#### WHAT TO PRODUCE:
All lines in the entries below that hold "SOURCES" make up the answer.

Saved data entries

+ + + + + + +

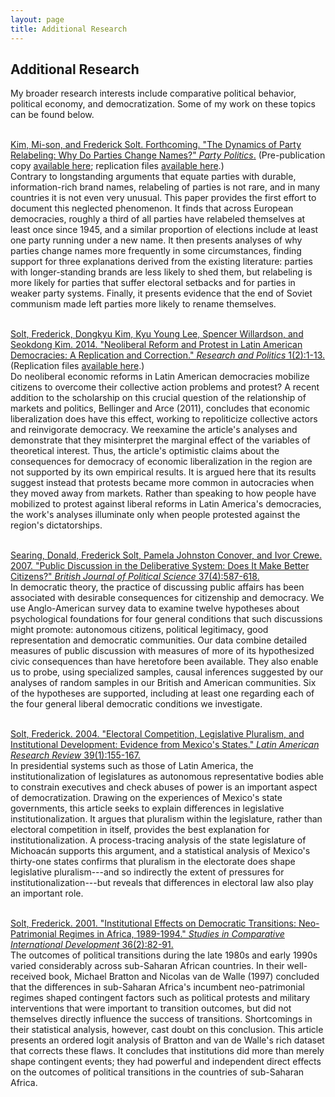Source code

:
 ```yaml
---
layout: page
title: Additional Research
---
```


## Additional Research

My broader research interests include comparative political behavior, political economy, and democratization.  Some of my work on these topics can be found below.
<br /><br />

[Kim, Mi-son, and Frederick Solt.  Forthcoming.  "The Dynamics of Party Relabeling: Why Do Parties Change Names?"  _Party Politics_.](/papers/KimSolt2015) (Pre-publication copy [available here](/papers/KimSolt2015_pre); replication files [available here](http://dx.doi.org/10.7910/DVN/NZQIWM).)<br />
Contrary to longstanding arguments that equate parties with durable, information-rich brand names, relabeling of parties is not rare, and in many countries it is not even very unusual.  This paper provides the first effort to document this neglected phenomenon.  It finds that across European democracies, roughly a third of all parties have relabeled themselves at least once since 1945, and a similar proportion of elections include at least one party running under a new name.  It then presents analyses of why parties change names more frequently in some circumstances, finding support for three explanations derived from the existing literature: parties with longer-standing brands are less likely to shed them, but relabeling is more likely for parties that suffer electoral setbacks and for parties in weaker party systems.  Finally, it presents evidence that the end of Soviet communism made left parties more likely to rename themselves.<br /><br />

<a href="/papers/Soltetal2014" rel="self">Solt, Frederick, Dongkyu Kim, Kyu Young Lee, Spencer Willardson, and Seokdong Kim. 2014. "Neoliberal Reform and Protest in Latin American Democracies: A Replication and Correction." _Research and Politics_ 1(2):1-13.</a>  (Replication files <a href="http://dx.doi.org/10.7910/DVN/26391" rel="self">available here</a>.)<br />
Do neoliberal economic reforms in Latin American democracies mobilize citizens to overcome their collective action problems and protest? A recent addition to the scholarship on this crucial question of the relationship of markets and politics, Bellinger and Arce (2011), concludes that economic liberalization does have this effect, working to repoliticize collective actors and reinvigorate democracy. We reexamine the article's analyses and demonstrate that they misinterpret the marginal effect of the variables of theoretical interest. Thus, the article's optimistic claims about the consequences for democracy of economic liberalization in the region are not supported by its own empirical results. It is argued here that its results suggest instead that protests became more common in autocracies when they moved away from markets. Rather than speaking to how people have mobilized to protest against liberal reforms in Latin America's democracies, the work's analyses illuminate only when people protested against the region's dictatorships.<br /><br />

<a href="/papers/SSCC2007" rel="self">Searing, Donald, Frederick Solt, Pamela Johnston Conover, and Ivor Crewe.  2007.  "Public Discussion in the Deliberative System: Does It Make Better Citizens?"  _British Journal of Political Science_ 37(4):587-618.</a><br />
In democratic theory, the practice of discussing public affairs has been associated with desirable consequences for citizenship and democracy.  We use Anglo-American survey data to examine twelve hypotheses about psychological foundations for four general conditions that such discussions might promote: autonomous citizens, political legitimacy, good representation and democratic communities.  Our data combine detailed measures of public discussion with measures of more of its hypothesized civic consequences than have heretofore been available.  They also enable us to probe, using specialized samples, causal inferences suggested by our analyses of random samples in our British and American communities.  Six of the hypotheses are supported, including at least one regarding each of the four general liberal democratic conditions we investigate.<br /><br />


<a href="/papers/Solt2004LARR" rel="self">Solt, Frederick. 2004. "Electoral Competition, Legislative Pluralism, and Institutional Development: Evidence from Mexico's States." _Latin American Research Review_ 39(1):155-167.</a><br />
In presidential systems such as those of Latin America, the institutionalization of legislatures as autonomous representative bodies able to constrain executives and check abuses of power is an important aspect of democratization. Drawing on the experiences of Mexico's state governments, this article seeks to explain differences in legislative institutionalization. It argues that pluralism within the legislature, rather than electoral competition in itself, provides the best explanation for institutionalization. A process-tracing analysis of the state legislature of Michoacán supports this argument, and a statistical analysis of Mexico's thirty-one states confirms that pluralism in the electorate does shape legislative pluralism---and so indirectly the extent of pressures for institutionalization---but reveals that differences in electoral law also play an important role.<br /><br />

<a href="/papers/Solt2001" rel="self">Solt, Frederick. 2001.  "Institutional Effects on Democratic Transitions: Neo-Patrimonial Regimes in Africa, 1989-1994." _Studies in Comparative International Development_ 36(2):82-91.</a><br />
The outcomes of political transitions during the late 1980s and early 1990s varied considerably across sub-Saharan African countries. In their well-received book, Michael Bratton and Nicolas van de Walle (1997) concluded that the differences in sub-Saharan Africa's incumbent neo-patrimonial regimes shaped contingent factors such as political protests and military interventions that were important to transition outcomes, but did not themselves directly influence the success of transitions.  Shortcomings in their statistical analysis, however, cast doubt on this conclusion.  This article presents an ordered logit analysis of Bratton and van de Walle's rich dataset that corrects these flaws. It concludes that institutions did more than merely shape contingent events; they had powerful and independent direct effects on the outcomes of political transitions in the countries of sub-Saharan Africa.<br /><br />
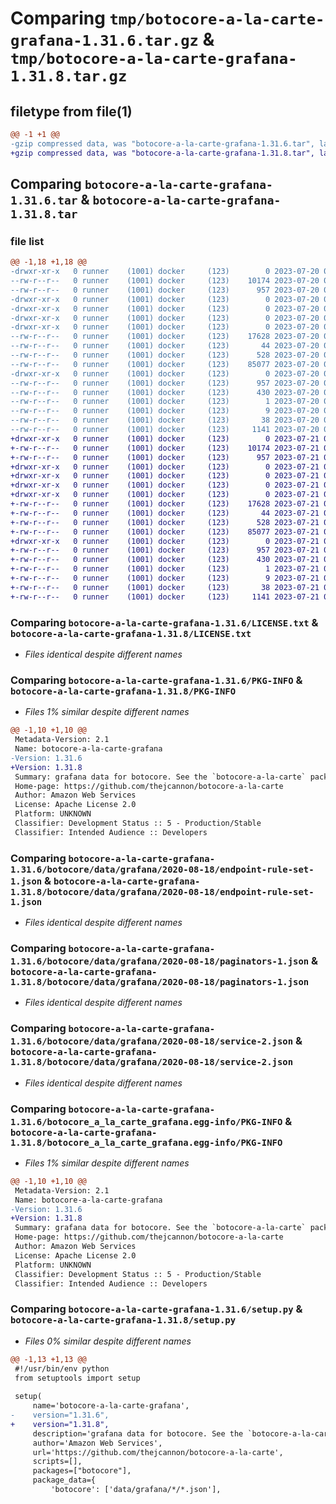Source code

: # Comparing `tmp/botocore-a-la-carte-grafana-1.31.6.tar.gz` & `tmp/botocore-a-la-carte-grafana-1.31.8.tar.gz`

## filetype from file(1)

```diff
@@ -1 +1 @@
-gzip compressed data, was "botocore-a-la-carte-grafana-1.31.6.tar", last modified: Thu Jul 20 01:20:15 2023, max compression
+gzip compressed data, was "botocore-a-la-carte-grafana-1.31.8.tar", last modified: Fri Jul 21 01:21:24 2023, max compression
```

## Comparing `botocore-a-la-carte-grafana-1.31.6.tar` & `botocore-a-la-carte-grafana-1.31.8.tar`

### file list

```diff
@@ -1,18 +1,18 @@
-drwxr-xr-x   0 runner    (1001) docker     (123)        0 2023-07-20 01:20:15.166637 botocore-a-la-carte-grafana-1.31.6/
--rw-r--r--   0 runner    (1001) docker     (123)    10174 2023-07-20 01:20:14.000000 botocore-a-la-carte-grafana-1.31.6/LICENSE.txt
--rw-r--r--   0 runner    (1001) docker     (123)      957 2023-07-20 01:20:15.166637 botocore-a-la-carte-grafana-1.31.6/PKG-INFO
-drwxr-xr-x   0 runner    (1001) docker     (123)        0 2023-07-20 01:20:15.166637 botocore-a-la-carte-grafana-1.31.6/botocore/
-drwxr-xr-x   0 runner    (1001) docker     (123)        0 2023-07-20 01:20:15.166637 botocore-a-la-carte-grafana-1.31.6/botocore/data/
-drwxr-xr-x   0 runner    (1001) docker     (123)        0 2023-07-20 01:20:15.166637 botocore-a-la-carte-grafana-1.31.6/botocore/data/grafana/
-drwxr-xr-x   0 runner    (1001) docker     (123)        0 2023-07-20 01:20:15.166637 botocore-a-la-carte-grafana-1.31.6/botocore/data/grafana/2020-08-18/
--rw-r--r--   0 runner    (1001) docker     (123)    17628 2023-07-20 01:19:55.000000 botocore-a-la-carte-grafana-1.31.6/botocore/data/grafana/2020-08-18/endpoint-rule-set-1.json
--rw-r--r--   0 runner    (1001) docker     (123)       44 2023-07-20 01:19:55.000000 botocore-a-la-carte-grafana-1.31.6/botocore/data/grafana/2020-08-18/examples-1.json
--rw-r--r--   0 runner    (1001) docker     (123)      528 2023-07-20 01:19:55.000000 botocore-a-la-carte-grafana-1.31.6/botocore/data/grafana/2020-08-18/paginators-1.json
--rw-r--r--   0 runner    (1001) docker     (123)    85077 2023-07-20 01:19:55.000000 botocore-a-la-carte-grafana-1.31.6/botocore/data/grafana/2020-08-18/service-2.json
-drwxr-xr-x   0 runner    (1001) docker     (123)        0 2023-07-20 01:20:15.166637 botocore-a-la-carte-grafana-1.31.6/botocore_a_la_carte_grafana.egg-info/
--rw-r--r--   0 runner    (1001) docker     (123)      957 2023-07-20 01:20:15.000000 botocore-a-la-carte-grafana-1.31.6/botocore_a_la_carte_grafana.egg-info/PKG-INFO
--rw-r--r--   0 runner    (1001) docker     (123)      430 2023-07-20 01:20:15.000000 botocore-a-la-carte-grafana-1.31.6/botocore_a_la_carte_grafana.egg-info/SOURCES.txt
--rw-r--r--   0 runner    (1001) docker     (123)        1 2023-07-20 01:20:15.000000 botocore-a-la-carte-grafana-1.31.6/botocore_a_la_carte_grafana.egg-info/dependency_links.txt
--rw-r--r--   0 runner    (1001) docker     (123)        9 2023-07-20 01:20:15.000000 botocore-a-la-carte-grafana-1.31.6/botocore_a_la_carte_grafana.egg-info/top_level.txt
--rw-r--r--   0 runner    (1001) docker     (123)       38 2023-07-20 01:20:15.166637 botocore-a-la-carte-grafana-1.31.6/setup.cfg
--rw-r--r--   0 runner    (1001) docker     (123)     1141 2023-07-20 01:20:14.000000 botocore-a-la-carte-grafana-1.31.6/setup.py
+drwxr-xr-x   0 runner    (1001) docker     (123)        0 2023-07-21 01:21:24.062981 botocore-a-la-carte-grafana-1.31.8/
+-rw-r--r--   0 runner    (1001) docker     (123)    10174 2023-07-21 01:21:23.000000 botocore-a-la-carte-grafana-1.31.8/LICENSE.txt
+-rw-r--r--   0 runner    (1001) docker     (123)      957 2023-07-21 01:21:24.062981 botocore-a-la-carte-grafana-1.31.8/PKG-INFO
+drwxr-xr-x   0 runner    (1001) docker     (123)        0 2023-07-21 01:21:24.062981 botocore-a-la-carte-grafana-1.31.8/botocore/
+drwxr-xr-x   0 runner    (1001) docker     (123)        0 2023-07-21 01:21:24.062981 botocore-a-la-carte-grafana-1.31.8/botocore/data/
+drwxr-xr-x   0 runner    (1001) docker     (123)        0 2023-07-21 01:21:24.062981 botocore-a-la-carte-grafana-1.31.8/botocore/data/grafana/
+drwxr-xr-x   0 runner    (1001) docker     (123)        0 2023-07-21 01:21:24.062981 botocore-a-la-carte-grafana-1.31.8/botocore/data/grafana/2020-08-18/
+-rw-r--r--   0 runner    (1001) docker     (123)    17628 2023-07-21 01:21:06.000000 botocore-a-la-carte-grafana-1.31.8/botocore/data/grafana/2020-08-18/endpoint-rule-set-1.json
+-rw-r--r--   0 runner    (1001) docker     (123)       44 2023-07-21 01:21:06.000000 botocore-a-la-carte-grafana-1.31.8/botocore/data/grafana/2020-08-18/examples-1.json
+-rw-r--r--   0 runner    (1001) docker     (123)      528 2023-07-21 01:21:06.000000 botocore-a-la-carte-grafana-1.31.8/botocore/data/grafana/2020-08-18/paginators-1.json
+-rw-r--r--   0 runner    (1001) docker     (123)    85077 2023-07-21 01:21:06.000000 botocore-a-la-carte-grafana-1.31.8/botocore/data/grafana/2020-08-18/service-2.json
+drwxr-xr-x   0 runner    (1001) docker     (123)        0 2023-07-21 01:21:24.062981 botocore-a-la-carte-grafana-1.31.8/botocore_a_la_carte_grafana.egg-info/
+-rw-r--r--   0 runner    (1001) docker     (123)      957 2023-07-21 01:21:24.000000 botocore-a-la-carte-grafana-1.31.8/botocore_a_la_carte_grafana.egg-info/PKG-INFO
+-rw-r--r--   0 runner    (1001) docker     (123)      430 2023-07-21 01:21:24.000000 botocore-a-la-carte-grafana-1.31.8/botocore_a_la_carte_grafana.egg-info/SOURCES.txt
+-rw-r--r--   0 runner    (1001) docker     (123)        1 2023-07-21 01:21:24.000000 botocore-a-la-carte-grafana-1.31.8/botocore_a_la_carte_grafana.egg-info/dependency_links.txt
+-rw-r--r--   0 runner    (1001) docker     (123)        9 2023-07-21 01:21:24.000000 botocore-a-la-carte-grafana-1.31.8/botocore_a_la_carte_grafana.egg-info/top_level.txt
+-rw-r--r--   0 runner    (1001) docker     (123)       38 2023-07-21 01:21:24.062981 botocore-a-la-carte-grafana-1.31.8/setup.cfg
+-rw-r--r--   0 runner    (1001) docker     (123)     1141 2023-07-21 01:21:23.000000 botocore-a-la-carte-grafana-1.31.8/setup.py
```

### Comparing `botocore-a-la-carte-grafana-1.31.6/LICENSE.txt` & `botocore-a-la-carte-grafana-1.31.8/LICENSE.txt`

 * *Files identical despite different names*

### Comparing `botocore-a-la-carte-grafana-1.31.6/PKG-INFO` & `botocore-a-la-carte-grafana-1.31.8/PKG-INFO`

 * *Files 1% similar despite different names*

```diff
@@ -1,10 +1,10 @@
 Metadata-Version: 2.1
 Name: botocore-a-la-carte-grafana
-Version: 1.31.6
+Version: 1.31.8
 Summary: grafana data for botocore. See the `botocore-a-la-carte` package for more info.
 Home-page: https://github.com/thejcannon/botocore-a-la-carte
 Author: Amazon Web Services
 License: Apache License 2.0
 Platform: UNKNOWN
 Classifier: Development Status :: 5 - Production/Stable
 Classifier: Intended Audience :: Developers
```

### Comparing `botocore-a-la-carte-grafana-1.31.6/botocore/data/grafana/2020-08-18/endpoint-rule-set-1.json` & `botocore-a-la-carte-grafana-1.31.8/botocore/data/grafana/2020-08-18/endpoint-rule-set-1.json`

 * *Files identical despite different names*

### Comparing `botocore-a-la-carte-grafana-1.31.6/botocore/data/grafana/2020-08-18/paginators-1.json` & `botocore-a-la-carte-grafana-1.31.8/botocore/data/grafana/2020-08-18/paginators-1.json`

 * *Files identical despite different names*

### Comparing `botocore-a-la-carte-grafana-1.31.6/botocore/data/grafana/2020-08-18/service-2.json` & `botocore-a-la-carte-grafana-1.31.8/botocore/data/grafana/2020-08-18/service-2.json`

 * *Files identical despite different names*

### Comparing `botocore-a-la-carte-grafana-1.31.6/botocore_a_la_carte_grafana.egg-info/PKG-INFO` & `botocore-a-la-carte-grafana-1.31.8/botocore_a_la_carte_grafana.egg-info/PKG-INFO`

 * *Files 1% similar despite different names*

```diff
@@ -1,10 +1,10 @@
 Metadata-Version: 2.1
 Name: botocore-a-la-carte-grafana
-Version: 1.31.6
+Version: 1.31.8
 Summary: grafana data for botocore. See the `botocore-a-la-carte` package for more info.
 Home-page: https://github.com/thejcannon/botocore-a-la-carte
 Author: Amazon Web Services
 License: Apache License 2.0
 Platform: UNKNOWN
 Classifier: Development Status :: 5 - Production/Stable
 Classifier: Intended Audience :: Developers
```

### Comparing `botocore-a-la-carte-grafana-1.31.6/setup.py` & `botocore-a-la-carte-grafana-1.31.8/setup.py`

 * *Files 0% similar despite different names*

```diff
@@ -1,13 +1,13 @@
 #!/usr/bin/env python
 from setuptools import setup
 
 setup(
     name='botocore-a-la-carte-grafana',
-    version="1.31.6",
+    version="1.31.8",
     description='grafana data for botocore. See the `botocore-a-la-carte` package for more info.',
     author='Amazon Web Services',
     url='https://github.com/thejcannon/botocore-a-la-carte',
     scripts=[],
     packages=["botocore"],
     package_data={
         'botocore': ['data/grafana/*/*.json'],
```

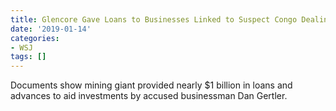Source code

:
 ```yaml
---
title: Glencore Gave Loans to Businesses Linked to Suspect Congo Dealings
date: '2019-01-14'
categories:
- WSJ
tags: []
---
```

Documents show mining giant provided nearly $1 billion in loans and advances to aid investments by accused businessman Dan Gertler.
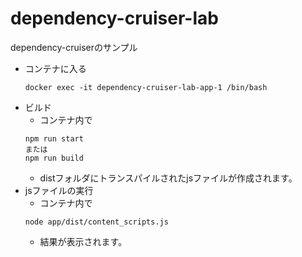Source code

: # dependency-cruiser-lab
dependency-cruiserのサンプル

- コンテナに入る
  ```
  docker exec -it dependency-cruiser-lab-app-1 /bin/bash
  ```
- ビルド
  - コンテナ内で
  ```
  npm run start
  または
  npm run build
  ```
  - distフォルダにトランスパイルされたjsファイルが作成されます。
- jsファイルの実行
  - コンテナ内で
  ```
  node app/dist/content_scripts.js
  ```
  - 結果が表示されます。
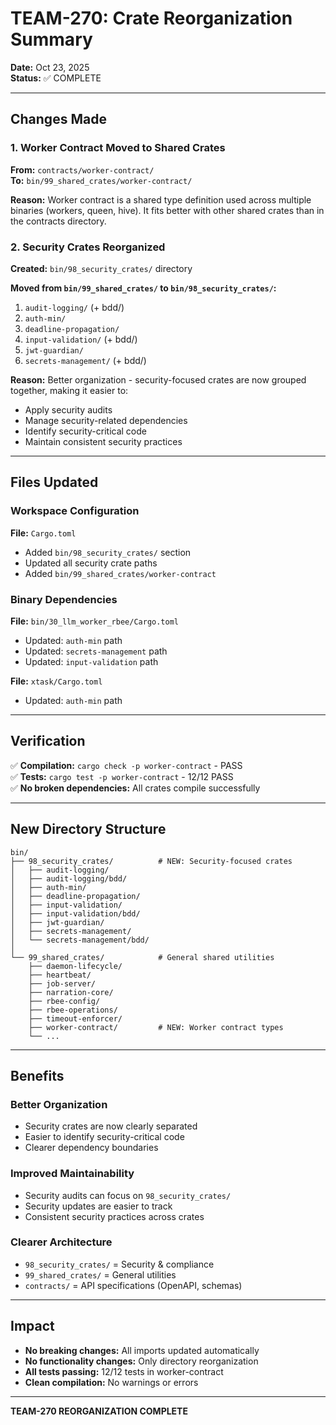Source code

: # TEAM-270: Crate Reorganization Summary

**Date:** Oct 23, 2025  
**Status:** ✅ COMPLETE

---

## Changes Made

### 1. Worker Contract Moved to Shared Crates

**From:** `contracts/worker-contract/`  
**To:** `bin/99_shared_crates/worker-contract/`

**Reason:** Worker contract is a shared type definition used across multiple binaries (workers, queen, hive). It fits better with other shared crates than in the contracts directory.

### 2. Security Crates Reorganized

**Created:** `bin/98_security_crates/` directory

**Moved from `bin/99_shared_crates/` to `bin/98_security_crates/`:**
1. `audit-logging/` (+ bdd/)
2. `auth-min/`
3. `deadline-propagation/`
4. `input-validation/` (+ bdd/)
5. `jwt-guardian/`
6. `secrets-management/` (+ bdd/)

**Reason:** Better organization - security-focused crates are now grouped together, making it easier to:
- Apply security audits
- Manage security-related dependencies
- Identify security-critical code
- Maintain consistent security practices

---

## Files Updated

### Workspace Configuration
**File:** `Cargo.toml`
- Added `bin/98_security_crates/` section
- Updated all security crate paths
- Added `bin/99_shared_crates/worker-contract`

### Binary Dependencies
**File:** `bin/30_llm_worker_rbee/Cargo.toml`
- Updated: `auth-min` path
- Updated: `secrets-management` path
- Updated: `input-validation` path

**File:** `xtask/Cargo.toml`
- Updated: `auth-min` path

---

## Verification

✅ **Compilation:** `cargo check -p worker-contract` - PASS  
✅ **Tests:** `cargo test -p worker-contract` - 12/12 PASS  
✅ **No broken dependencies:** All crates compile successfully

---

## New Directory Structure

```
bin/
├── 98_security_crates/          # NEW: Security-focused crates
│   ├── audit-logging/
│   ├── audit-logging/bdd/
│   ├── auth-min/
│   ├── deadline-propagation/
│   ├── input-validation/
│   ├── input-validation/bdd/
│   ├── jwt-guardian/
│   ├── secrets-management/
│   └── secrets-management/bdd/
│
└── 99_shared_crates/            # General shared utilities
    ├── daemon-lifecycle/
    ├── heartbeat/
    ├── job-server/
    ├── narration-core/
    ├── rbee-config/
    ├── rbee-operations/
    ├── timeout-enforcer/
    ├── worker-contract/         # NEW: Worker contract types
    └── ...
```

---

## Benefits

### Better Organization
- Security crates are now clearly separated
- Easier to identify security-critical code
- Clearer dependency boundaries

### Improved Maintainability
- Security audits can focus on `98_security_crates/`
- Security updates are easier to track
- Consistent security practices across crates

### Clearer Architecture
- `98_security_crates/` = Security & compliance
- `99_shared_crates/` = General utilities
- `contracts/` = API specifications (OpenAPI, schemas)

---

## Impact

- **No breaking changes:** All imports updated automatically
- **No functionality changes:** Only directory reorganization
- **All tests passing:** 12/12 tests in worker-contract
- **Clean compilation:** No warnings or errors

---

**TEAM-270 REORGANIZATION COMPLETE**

+ + + + + + +

#### SOLVED EXERCISE:
--rw-r--r--   0 runner    (1001) docker     (123)      430 2023-07-20 01:20:15.000000 botocore-a-la-carte-grafana-1.31.6/botocore_a_la_carte_grafana.egg-info/SOURCES.txt
+-rw-r--r--   0 runner    (1001) docker     (123)      430 2023-07-21 01:21:24.000000 botocore-a-la-carte-grafana-1.31.8/botocore_a_la_carte_grafana.egg-info/SOURCES.txt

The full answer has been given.